Elle eut l'impression de recevoir un coup derrière la tête. C'était exactement ce que disait Marthi. N'était-elle pas revenue à la Tour Souterraine en appelant Marthi parce qu'elle était en colère contre Rhema, lui qui insistait obstinément pour effacer sa mémoire ? Saurait-il ce qui est mieux pour elle ? Alors qu'étaient ces six années pendant lesquelles elle n'avait cessé d'être vendue comme esclave et avait souffert comme enfant de fouet ?

'Néanmoins, pourquoi est-ce que j'essaie de convaincre mon esprit familier que Rhema n'est pas si mauvais que ça ?'

De plus, il avait tué d'innombrables gens à cause de son devoir de veilleur. Il l'avait admis lui-même. Beaucoup d'enfants comme Sophinea avaient dû être tués. C'était horrible et c'était un péché impardonnable. Malgré cela, pourquoi était-elle encore —

« Maître, quelqu'un arrive », dit Marthi en se glissant sous la couverture. Bientôt, on frappa à la porte. Azriel resta là un court instant, se pressant le front, et se leva après avoir pris une grande inspiration. C'était un membre du personnel de la Société qui frappait. « Mademoiselle Esthera, un invité vous attend, qui demande à vous voir. »

« Comment cette personne s'est-elle présentée ? »

« Elle a demandé de vous dire qu'elle s'appelle Maylie Brown. »

« Ah, pouvez-vous lui dire d'attendre un peu ? Je vais sortir tout de suite. »

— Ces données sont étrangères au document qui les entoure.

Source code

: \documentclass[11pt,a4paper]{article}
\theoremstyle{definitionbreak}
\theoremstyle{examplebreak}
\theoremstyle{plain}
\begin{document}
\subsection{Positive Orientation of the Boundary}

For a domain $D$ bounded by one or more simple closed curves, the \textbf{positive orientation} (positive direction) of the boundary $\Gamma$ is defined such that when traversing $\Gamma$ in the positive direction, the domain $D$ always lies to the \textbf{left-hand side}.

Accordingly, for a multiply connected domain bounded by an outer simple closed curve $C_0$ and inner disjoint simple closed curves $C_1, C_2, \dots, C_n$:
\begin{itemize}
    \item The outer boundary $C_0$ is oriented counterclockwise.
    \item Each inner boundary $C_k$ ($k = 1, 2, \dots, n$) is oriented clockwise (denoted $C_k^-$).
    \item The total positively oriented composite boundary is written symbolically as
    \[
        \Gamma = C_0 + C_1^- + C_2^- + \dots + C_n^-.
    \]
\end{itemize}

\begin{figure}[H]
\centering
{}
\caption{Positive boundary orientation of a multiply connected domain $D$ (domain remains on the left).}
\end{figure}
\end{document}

Le membre du personnel la détailla avec des yeux curieux, cherchant à engager la conversation avec Azriel, mais repartit avec regret quand celle-ci le remercia simplement avec un sourire. C'était compréhensible d'être curieux : un membre aussi jeune qu'Azriel était rare, même s'il était dit que quiconque avait plus de dix-huit ans pouvait rejoindre la Société. Il y avait aussi des démarches compliquées pour obtenir la qualification de louer une pièce à la Société ou d'utiliser la salle de stockage de données, mais comme elle avait passé ces qualifications avec aisance, il ne pouvait s'empêcher de s'interroger sur son identité. On savait peu de choses sur le fait qu'elle avait éteint l'incendie dans la Tour Souterraine et qu'elle aidait au traitement de Sophinea au sein de la Société. Tout cela grâce au président de la Société qui avait ordonné aux membres de ne pas en parler, sur la demande de Pendelok et d'Edith. C'était une chose précieuse pour Azriel. Quand elle rentra dans sa pièce et enfilsa sa robe, Marthi vola vers elle et dit : « Je viendrai avec vous. »

« Je vais juste voir une amie. Tu peux te reposer. »

« C'est la loi et la fierté d'un esprit familier que d'être au côté de son maître. S'il vous plaît, permettez-moi de vous accompagner. » Marthi était ferme. Il était habituel que les esprits familiers ne quittent pas le côté de leur maître pour la protection. Cependant, si leur maître était écrasant de puissance comme Azriel, les esprits familiers se concentraient davantage sur le service et les commissions que sur la garde. Pour une telle raison, Marthi n'avait pas insisté pour rester au côté de son maître jusqu'à présent.